Semi-elliptical Surface Cracks In Plates Research Articles

Two-parameter fracture prediction for cracked plates under bending

In this work, the fracture prediction method based on two-parameter J-Ad* (J-integral and a new load-independent unified constraint parameter Ad*) with considering both in-plane and out-of-plane constraints has been investigated for semi-elliptical surface cracks in plates under bending. The crack initiation locations and fracture initiation loads for different crack sizes have been comparatively predicted and analyzed by using the two-parameter J-Ad* and the conventional single-parameter J-integral. The predicted results based on the two-parameter J-Ad* approach have been verified by finite element simulation based on the GTN (Gurson–Tvergaard–Needleman) micromechanics model. The results indicate that the two-parameter approach can provide more accurate predictions. The conventional single parameter approach can produce conservative (for shorter and shallower cracks) or non-conservative (for longer and deeper cracks) results. It is recommended that in the application of the two-parameter approach, for obtaining the best prediction accuracy, the two parameters should be calculated at the crack initiation location.

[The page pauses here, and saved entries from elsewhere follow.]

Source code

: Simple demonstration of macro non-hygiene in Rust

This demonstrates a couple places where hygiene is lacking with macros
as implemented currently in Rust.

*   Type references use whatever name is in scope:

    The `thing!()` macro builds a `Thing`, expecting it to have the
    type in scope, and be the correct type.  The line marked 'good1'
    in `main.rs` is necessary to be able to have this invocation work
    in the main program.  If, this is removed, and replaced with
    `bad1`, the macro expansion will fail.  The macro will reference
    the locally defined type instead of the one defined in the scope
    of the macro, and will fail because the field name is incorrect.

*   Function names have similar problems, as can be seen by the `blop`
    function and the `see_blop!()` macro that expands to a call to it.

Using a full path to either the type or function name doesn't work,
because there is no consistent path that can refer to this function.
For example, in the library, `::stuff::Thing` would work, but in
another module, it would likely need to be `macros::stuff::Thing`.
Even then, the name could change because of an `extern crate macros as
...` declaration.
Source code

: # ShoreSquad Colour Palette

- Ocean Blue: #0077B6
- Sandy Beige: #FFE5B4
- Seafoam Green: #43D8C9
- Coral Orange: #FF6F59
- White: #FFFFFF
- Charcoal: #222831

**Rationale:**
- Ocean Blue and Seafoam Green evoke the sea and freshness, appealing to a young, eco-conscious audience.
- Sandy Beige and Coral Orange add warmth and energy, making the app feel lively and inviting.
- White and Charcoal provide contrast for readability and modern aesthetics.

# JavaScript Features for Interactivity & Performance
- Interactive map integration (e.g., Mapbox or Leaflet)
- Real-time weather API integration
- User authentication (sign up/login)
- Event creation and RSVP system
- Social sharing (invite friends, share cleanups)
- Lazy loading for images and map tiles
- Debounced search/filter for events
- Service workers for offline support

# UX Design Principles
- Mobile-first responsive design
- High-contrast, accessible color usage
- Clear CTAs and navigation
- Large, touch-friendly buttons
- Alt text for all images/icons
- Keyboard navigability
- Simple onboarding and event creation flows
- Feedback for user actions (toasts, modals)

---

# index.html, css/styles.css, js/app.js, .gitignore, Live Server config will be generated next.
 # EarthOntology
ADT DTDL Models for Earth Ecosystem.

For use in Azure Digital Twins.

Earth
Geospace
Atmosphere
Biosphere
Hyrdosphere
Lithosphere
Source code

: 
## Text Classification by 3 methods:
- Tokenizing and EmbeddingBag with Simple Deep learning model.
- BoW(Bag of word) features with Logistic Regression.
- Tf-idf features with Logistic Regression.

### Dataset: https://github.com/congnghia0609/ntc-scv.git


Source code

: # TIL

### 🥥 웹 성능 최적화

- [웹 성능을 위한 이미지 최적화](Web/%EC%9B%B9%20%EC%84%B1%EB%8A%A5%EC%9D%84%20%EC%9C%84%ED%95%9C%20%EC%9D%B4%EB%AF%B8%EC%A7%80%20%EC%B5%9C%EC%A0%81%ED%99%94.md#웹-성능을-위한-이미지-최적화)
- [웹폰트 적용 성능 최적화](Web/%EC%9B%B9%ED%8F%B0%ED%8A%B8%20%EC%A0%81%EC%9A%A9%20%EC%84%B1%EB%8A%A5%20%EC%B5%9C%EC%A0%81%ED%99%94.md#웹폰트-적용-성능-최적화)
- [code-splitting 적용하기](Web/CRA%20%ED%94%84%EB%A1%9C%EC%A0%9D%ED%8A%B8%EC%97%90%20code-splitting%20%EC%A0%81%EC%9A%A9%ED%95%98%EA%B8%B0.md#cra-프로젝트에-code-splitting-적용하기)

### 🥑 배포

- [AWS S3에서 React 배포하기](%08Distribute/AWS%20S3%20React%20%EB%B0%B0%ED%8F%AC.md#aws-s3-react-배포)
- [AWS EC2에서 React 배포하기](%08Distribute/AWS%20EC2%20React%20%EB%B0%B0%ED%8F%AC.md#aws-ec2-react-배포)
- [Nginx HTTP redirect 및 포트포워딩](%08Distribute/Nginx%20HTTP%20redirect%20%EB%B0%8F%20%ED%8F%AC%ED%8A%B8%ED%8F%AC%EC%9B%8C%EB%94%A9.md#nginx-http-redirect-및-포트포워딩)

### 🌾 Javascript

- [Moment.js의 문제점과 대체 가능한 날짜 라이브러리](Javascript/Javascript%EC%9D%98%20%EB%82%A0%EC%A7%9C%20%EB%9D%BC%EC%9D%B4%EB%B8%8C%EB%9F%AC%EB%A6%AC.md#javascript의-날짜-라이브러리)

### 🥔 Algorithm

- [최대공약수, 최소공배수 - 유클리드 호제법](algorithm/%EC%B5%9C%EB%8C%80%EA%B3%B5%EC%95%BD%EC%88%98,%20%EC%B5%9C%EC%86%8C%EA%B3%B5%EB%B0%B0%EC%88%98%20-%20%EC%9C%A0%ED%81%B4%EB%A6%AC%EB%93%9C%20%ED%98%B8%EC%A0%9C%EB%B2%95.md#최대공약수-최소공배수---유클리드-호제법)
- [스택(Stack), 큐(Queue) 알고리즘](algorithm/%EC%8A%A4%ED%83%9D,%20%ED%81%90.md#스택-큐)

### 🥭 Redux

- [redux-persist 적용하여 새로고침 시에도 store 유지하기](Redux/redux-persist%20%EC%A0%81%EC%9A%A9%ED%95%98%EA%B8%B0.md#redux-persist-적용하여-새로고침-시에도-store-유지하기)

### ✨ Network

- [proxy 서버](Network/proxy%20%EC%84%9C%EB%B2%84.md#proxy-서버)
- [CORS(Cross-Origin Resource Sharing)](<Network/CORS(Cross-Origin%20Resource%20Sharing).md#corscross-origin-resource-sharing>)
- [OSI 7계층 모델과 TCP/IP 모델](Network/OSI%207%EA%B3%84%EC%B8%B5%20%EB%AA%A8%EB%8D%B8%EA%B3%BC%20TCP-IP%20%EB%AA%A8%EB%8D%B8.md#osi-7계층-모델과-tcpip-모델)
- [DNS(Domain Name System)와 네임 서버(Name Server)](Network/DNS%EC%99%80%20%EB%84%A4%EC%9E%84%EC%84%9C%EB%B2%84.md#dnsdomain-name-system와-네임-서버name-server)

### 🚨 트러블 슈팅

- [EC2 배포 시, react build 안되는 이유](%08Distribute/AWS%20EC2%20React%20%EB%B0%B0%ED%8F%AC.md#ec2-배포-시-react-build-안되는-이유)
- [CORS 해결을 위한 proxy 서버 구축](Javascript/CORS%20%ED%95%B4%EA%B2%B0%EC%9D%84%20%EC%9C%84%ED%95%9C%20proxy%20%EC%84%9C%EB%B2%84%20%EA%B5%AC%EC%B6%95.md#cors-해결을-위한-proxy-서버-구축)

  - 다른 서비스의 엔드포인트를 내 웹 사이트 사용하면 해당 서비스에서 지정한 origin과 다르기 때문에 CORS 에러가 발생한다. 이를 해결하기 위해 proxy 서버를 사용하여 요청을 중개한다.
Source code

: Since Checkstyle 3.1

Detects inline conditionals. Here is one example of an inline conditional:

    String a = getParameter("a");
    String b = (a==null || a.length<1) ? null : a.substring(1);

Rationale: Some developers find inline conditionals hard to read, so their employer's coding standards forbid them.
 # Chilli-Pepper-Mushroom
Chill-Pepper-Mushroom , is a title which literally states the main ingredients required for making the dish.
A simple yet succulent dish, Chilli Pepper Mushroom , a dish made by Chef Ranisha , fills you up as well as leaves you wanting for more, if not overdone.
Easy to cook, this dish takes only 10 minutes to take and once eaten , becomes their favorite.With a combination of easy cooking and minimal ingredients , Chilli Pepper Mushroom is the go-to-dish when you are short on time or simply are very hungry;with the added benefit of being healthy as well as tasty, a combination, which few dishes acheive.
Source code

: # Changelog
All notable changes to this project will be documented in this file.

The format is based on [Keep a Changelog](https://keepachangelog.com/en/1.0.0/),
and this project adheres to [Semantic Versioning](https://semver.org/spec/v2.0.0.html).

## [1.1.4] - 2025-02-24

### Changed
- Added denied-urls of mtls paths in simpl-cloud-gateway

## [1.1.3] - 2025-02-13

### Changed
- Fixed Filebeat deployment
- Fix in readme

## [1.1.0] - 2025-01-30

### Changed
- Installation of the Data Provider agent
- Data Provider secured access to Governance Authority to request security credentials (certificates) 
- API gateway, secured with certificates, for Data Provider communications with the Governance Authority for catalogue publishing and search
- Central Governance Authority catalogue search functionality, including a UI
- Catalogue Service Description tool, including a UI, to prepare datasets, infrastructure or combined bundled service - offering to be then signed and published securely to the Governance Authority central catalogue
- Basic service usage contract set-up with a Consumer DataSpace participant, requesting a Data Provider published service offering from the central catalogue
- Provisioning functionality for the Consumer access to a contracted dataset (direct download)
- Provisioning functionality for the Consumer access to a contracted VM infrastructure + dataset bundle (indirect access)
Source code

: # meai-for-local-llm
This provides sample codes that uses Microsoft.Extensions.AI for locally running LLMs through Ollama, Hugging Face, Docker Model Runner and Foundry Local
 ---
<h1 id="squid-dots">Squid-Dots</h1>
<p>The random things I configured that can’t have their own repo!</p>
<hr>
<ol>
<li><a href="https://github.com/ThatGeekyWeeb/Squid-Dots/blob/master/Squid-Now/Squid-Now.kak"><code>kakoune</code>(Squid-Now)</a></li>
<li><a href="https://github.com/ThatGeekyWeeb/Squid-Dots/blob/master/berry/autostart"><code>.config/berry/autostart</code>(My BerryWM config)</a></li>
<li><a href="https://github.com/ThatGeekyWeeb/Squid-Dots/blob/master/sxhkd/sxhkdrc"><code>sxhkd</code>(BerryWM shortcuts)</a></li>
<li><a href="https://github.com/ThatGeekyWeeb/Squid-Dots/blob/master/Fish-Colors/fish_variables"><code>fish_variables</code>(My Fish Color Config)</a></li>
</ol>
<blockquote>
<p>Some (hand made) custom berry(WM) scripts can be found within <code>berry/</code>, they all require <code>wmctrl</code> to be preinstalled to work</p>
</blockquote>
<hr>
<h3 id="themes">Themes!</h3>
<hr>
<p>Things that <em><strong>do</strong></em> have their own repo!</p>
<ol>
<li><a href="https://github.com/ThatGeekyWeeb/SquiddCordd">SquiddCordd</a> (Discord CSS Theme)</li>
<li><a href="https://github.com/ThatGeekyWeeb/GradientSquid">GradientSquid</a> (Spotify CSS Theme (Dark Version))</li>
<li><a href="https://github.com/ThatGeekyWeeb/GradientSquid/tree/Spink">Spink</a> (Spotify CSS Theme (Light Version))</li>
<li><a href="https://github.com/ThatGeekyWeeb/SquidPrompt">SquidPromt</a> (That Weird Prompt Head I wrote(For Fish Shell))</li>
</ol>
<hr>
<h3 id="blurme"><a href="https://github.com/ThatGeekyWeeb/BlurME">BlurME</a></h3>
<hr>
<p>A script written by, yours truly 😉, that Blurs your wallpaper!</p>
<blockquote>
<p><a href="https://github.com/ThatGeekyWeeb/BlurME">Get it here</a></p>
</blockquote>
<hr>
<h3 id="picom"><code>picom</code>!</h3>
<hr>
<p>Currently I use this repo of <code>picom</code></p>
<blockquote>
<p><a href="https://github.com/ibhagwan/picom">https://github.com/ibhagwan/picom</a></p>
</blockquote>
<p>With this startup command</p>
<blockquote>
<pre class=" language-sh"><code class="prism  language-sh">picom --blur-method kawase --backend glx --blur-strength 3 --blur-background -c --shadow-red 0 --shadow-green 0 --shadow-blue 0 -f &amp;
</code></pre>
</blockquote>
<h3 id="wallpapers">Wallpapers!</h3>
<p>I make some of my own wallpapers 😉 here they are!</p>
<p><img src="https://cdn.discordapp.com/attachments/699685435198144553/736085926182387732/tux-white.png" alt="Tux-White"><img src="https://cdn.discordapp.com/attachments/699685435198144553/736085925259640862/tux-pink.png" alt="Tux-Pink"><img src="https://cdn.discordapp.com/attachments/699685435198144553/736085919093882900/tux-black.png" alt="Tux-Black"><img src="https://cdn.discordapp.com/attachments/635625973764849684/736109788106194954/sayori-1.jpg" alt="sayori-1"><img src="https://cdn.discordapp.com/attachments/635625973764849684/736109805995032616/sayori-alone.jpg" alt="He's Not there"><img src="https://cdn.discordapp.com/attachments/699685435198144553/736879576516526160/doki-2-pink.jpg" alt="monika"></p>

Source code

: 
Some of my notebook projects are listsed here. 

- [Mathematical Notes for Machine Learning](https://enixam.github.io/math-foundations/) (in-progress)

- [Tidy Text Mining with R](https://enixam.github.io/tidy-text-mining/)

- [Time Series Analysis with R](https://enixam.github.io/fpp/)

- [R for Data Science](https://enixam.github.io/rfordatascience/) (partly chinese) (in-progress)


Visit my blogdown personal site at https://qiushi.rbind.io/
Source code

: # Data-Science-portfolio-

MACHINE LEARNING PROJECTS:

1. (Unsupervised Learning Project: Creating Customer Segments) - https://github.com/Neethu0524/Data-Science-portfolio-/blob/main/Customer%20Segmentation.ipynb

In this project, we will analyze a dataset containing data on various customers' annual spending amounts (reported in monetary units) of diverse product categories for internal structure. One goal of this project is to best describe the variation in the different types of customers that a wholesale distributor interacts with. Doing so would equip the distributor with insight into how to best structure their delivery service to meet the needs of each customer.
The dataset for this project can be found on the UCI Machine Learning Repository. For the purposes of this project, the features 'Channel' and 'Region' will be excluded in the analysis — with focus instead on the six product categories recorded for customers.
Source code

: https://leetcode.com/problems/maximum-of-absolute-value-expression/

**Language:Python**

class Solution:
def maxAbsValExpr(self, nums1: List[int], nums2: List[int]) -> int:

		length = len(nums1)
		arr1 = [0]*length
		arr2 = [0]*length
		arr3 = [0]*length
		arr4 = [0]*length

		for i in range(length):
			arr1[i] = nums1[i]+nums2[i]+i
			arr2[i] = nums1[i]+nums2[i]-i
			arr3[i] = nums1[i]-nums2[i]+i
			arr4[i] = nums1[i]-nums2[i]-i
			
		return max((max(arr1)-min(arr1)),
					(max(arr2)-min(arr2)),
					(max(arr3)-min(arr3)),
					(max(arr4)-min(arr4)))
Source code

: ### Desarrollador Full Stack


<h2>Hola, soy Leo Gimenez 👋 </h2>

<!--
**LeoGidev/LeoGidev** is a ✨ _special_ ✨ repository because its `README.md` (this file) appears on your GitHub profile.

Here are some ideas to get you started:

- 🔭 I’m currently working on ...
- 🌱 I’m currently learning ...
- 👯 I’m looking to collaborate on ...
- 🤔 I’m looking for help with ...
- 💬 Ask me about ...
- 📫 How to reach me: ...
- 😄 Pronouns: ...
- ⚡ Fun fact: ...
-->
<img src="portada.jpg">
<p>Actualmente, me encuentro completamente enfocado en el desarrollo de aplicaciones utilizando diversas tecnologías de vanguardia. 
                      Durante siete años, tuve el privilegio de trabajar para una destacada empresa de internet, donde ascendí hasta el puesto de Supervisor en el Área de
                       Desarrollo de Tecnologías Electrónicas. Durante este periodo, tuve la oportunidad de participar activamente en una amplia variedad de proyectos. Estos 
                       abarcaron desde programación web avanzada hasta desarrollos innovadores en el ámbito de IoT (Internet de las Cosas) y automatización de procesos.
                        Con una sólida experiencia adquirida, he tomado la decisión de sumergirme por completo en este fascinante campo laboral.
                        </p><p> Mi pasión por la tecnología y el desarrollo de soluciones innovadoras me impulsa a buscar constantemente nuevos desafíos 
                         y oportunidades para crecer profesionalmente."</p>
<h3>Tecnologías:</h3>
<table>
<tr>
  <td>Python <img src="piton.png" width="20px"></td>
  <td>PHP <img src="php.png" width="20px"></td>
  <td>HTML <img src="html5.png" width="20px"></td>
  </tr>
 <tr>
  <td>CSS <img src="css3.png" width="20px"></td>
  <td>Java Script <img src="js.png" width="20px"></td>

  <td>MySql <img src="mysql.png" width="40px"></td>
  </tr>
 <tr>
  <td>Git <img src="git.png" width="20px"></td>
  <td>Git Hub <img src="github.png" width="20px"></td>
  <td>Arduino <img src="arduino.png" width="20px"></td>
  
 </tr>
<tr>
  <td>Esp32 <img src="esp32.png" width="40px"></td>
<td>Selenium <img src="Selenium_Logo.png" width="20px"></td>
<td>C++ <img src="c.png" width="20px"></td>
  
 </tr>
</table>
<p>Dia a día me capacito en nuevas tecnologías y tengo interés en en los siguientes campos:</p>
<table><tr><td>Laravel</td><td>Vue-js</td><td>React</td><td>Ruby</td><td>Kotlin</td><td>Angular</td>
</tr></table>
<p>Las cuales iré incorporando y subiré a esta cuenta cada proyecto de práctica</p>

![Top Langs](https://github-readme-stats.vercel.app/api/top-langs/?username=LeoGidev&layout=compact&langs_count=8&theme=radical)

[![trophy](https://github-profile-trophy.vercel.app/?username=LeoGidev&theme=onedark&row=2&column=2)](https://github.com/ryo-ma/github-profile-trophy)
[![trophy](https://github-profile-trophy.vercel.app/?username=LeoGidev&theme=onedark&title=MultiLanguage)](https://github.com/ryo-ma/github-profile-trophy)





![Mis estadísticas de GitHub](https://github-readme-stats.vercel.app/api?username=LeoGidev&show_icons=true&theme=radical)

A local limit load model for J prediction via the reference stress method

A local limit load model is developed for shell/plate type components with surface cracks for determining the local limit load or local reference stress used in J prediction via the reference stress J scheme for defective components. The model is a plate which contains a rectangular surface crack circumscribing the real surface defect and has the same thickness as the component at the crack location. The model is remotely loaded by the primary stresses of the component at the crack location obtained from elastic uncracked-body stress analysis. The global limit load of this model is used as the local limit load of the defective component. The model is validated using 273 cases of 3-D finite element (FE) J results for semi-elliptical surface cracks in plates, cylinders and elbows. The results show that when this local limit load is used in the reference stress J prediction scheme, the predicted J values are reasonably accurate but conservative, compared with the FE J values.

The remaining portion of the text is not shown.